──────── Supplied data

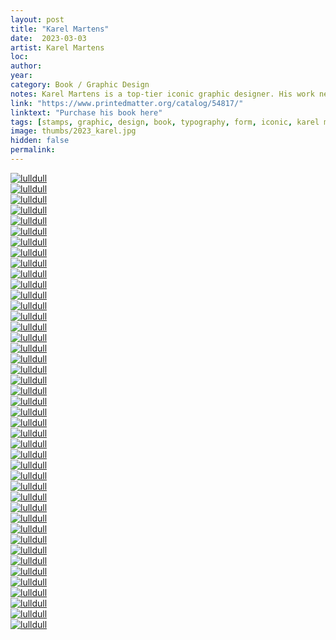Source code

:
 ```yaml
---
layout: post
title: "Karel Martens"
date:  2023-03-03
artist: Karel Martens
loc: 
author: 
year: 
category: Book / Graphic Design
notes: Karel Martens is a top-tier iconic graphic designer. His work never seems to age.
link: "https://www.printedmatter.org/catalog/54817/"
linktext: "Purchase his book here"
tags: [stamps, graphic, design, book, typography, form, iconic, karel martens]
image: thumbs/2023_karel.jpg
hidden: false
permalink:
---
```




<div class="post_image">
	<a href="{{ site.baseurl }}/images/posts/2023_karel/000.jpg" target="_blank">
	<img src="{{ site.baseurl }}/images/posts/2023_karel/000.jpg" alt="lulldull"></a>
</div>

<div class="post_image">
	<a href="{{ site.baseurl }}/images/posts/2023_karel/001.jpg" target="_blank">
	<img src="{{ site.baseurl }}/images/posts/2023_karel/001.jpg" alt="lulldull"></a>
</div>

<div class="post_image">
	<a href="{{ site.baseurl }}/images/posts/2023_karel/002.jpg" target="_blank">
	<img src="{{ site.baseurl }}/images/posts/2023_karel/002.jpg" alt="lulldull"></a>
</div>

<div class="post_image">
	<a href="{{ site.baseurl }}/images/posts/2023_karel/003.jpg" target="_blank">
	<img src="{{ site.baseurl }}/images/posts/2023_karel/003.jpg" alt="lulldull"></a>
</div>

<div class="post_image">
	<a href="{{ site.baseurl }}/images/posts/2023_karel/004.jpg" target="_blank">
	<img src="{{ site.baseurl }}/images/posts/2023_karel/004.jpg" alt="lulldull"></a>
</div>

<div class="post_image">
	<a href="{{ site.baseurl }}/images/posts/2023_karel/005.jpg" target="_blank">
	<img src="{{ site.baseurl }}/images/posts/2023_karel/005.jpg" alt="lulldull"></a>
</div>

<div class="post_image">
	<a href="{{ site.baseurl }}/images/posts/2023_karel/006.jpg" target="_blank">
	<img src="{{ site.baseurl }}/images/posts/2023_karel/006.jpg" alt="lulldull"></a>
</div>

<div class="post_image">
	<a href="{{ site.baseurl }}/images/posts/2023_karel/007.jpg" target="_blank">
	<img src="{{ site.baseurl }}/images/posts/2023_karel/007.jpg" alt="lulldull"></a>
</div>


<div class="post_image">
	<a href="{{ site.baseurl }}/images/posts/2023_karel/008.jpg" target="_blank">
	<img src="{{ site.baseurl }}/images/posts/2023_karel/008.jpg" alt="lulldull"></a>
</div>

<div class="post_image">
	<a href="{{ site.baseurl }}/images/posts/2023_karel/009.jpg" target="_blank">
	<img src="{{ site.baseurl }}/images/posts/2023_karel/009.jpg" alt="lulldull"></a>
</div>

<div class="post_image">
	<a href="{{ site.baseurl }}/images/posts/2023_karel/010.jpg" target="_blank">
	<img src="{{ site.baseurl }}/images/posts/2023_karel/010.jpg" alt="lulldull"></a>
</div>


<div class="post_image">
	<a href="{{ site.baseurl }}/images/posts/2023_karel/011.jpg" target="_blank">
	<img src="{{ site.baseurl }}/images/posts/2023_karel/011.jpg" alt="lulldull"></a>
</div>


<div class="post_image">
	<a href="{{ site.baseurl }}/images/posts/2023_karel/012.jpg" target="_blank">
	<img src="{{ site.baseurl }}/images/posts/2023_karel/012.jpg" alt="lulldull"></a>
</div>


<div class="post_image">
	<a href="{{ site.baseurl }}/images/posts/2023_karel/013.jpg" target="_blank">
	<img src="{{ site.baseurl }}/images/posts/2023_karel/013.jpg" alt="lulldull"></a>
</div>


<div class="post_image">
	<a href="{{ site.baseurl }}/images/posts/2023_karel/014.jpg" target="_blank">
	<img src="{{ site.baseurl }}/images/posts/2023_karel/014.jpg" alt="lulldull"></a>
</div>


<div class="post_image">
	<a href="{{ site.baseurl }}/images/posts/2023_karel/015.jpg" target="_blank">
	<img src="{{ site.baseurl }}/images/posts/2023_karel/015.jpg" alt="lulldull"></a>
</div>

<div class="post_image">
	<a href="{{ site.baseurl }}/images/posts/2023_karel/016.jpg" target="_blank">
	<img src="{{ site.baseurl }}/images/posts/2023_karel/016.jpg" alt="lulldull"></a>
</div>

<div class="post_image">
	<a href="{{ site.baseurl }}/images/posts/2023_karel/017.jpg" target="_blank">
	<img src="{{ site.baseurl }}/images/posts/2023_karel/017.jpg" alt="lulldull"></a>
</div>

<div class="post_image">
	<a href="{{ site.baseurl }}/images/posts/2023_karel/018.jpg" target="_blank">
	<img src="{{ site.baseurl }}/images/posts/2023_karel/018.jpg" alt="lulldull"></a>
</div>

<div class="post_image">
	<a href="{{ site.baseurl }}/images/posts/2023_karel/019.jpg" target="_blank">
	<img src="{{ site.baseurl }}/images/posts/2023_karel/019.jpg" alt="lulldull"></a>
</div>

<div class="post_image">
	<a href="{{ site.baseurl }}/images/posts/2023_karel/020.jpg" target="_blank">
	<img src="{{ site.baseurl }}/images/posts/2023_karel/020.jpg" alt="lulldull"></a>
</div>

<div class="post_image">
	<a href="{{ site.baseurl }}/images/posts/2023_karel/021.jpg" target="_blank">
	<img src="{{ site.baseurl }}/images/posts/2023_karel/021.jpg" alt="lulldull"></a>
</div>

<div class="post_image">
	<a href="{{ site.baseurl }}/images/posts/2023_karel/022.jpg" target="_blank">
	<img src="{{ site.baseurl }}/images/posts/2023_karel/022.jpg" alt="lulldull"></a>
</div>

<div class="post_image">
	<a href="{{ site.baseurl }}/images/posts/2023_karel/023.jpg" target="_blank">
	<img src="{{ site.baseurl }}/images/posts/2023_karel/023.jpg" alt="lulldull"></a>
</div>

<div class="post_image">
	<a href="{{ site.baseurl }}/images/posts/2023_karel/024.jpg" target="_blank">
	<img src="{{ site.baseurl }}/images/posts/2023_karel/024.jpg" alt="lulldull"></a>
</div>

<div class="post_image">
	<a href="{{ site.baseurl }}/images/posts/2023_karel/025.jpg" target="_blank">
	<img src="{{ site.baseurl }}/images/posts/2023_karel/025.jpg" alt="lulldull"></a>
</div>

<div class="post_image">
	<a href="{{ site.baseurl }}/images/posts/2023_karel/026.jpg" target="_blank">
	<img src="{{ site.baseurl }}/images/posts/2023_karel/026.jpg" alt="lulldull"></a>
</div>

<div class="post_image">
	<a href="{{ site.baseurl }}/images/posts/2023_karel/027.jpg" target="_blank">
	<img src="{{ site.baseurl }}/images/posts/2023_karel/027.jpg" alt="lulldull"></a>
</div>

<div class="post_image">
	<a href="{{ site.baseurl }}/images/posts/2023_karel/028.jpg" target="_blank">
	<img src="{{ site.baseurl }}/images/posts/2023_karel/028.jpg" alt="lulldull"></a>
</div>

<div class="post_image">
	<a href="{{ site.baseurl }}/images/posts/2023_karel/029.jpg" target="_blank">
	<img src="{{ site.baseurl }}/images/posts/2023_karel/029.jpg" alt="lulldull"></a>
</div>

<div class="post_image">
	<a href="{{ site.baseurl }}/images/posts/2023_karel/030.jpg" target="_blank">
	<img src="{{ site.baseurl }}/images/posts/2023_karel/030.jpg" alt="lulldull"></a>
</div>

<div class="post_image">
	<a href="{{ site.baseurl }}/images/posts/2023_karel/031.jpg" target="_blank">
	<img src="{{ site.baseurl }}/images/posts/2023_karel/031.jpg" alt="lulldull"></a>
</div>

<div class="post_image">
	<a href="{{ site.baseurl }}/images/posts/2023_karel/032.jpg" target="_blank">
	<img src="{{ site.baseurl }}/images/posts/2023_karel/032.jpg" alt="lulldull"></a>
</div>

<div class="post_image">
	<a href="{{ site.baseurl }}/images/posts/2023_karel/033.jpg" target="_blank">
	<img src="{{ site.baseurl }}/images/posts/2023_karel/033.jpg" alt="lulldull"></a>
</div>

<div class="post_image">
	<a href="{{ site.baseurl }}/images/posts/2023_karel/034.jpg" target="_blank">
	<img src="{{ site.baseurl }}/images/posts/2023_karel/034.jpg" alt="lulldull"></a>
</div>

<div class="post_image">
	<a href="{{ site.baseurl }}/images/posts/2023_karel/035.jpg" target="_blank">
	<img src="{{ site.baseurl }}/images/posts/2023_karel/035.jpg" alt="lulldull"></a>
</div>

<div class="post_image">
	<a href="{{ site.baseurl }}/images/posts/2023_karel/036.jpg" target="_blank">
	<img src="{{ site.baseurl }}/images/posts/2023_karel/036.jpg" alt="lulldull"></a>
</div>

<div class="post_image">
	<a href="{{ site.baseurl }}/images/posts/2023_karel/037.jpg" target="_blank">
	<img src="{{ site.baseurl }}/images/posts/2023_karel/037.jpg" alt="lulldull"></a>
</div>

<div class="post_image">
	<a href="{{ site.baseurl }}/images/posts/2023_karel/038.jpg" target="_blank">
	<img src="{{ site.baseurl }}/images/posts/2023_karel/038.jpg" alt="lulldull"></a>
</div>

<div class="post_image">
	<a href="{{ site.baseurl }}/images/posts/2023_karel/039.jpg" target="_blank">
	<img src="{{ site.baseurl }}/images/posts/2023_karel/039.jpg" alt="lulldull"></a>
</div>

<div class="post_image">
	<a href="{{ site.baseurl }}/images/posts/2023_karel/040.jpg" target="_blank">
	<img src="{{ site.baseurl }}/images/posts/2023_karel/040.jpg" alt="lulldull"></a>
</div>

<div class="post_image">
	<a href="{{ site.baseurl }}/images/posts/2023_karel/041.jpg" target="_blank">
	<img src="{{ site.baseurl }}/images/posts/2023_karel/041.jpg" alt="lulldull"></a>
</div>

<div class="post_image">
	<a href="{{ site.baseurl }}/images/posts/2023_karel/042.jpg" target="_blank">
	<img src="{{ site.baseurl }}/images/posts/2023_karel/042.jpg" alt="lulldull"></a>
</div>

────────────────
──────── Supplied data

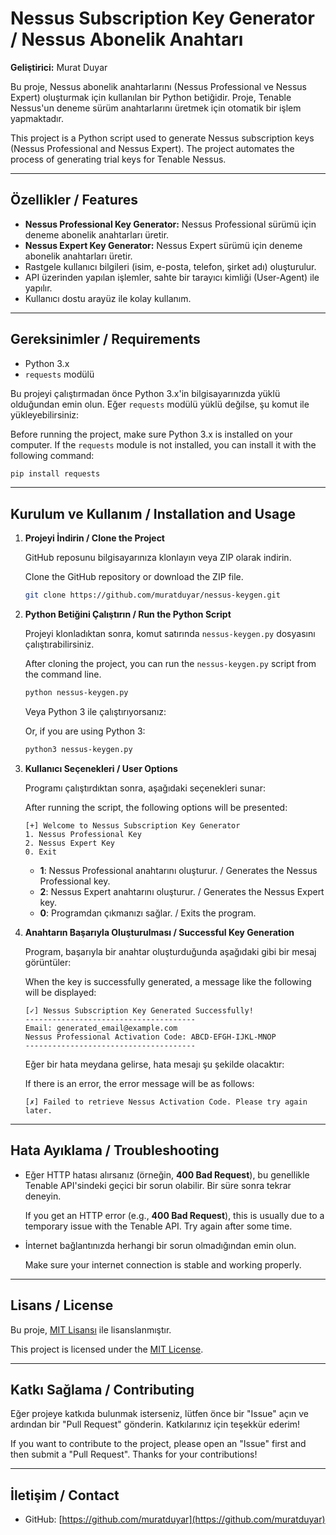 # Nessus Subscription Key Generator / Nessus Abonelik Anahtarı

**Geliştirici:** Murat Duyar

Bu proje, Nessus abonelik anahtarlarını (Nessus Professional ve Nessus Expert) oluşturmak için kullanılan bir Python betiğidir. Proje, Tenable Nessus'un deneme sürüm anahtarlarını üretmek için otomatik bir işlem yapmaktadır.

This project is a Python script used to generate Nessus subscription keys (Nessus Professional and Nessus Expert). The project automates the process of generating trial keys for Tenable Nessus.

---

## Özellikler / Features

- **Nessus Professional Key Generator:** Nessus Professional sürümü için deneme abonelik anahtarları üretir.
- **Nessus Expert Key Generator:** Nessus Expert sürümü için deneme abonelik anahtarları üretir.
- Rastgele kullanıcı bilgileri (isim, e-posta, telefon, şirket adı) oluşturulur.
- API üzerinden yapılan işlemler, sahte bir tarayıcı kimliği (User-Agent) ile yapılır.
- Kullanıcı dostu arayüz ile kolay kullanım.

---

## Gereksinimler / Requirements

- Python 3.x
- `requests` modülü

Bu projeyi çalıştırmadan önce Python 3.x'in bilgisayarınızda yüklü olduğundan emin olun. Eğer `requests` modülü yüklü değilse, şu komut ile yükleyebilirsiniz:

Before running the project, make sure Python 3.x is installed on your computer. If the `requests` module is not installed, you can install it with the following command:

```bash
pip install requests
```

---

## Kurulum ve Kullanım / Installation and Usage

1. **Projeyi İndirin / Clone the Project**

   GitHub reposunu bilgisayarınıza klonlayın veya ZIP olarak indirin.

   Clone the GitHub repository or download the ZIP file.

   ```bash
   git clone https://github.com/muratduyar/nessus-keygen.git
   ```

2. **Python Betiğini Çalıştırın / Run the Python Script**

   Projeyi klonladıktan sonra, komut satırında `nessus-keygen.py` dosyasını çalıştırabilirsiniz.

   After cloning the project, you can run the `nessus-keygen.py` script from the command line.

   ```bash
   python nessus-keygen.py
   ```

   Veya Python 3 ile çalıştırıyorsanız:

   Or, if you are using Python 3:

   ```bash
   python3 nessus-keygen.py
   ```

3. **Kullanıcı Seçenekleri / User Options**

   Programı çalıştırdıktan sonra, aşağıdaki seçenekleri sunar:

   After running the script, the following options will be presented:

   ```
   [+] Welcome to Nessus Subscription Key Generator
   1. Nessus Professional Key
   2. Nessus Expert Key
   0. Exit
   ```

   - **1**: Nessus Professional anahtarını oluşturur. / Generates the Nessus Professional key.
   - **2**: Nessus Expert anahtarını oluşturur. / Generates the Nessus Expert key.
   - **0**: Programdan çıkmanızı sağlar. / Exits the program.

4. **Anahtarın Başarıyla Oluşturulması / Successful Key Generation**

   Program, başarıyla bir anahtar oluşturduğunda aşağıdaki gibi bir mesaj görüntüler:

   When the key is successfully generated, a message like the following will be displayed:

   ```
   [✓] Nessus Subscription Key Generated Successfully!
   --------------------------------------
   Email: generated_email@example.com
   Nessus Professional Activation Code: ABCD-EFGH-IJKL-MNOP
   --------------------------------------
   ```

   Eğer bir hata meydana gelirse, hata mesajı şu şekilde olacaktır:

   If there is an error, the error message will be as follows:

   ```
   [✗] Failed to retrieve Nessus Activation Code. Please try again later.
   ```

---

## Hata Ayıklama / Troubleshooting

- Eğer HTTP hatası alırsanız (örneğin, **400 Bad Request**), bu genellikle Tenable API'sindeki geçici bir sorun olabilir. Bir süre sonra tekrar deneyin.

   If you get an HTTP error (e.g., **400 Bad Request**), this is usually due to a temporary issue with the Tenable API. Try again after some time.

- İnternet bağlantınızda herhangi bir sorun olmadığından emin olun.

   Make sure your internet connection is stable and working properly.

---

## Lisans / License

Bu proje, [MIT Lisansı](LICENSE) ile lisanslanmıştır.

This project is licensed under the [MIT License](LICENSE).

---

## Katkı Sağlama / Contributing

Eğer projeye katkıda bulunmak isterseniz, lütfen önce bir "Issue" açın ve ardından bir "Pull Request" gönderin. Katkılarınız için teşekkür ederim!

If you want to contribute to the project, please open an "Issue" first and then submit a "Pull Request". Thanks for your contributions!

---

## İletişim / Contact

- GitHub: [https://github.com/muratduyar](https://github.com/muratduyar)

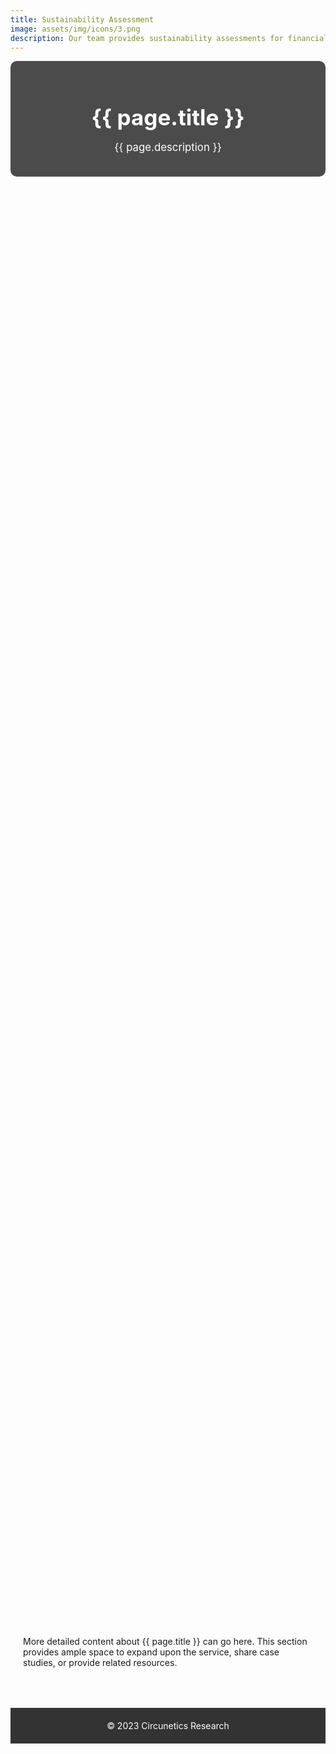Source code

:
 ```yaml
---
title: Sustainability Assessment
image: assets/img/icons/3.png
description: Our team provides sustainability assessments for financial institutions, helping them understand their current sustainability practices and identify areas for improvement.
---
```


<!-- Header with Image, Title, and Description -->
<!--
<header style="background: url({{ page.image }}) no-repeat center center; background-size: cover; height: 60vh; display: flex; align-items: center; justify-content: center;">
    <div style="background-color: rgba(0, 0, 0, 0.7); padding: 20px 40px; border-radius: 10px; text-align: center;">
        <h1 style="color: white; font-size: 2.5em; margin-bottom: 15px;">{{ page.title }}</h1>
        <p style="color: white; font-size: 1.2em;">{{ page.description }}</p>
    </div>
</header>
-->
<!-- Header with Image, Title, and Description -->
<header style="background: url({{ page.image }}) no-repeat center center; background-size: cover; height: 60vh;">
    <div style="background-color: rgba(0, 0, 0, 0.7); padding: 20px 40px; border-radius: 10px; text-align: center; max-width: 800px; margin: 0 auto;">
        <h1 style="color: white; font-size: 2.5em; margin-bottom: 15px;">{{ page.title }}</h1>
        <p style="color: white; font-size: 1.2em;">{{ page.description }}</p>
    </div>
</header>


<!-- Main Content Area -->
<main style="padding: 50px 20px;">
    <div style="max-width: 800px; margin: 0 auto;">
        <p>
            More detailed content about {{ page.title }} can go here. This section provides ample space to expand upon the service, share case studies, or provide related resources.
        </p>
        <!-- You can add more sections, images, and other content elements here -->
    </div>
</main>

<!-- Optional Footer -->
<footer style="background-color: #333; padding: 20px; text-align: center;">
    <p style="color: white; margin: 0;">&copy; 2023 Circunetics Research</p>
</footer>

────────────────
──────── Supplied data

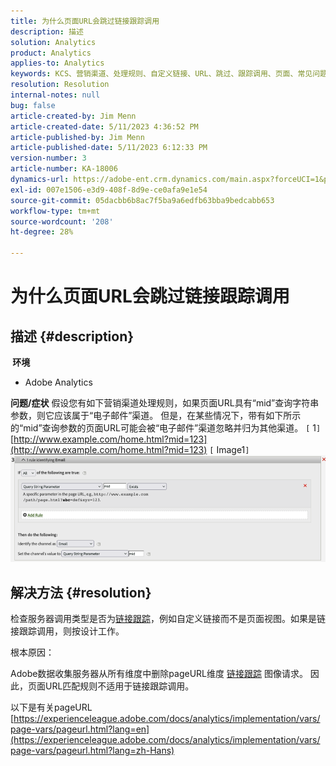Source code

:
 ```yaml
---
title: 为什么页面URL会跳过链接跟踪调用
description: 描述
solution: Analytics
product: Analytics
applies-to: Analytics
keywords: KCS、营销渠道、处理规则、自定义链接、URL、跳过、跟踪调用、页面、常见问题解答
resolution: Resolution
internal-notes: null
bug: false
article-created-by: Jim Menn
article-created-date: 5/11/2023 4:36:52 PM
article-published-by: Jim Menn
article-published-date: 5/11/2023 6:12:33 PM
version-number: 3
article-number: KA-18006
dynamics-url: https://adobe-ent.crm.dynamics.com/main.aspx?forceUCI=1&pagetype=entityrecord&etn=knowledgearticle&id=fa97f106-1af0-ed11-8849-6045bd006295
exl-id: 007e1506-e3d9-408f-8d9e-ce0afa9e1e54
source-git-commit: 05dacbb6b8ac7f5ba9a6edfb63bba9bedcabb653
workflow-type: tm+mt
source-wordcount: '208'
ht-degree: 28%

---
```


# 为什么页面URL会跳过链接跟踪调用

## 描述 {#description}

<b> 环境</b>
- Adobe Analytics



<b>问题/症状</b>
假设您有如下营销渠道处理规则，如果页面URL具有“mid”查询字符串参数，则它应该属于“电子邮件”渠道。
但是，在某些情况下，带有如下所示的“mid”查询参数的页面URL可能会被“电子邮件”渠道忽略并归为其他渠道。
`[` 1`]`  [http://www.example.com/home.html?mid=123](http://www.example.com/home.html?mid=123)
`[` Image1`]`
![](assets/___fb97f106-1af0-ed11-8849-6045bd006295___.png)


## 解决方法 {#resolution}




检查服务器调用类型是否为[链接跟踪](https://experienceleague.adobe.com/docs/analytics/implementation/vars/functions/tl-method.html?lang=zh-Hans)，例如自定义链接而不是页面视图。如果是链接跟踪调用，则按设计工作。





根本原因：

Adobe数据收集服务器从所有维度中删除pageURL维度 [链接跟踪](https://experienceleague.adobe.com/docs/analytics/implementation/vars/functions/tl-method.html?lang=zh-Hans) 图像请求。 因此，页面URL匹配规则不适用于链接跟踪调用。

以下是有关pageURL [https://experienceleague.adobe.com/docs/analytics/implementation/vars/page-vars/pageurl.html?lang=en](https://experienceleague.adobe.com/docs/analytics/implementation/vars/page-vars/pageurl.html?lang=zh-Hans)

────────────────

Action item: Within the entries above, count each line holding the string "muratduyar". Give only the result.

Solution to the exercise: 2